> INSTRUCTIONS FOR THE TASK: Look over the listing below and say how many of its lines include the string "ECharts"; give no more than that number.
===
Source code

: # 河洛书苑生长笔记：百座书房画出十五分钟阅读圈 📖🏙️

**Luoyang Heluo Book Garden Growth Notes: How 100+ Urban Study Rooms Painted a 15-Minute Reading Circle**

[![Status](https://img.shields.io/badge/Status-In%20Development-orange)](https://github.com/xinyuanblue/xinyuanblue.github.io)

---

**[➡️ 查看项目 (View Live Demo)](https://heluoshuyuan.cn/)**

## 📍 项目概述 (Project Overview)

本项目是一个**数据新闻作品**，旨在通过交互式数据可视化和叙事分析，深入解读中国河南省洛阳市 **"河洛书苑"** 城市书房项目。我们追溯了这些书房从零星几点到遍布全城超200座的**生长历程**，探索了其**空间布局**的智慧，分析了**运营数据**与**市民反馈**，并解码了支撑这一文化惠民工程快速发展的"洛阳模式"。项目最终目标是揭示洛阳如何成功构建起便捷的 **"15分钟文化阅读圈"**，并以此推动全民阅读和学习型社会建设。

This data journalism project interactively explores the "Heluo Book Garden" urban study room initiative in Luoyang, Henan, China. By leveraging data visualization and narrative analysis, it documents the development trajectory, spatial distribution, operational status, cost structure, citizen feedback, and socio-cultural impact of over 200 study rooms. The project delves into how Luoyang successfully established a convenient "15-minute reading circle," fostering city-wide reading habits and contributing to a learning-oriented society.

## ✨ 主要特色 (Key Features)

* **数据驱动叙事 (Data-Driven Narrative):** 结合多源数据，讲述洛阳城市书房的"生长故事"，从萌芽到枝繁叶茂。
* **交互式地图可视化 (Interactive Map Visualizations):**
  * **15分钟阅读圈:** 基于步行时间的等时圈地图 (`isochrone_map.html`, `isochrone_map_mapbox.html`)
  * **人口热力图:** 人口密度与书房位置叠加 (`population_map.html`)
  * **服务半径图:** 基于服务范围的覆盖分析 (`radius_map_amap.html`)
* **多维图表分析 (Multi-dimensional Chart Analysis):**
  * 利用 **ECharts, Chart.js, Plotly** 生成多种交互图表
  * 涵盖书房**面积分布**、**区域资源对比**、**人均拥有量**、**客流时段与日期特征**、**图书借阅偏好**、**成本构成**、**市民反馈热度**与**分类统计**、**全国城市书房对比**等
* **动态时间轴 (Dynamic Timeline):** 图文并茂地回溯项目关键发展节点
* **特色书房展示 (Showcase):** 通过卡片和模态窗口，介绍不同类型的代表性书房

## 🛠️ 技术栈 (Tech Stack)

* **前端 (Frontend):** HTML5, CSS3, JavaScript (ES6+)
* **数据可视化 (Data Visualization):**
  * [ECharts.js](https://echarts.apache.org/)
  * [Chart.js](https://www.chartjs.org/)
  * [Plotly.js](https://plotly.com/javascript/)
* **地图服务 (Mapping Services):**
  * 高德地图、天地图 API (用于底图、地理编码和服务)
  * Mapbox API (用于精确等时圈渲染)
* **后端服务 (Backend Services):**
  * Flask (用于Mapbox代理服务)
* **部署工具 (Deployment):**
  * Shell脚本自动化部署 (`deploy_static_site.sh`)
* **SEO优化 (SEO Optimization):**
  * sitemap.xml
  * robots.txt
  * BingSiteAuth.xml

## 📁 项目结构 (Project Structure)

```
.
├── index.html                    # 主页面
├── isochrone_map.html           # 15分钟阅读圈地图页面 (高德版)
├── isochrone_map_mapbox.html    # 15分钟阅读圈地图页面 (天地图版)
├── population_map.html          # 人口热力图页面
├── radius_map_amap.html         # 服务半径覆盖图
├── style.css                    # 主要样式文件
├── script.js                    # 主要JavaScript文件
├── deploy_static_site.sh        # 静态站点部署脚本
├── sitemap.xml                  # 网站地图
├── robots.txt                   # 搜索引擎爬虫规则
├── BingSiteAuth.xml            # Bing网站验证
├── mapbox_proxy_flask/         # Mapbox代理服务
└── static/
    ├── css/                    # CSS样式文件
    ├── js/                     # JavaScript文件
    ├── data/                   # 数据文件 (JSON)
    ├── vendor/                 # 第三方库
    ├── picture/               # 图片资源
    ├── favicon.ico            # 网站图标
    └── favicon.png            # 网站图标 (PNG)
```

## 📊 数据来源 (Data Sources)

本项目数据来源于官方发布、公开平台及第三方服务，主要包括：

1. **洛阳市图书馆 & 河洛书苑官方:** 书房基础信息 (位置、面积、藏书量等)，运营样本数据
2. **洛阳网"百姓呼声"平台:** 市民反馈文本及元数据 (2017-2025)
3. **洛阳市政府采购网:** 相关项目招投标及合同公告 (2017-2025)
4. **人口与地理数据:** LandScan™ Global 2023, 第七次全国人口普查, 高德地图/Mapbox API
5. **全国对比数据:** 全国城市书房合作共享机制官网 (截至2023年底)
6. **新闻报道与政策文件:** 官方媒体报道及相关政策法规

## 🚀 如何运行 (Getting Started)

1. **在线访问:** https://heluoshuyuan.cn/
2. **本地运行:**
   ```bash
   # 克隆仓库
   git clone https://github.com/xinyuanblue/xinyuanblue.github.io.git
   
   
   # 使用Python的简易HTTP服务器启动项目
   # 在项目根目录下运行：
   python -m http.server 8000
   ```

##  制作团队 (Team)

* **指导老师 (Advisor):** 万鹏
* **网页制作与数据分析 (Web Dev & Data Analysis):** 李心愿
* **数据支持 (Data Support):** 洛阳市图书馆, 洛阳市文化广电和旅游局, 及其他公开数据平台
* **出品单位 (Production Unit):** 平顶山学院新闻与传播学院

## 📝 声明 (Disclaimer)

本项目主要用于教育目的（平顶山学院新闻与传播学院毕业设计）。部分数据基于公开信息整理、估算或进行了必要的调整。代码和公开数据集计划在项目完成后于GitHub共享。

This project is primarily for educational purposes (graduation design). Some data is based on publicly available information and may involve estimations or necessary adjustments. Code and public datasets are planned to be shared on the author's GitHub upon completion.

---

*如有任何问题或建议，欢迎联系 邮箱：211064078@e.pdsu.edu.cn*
===
> EXERCISE OUTPUT: 2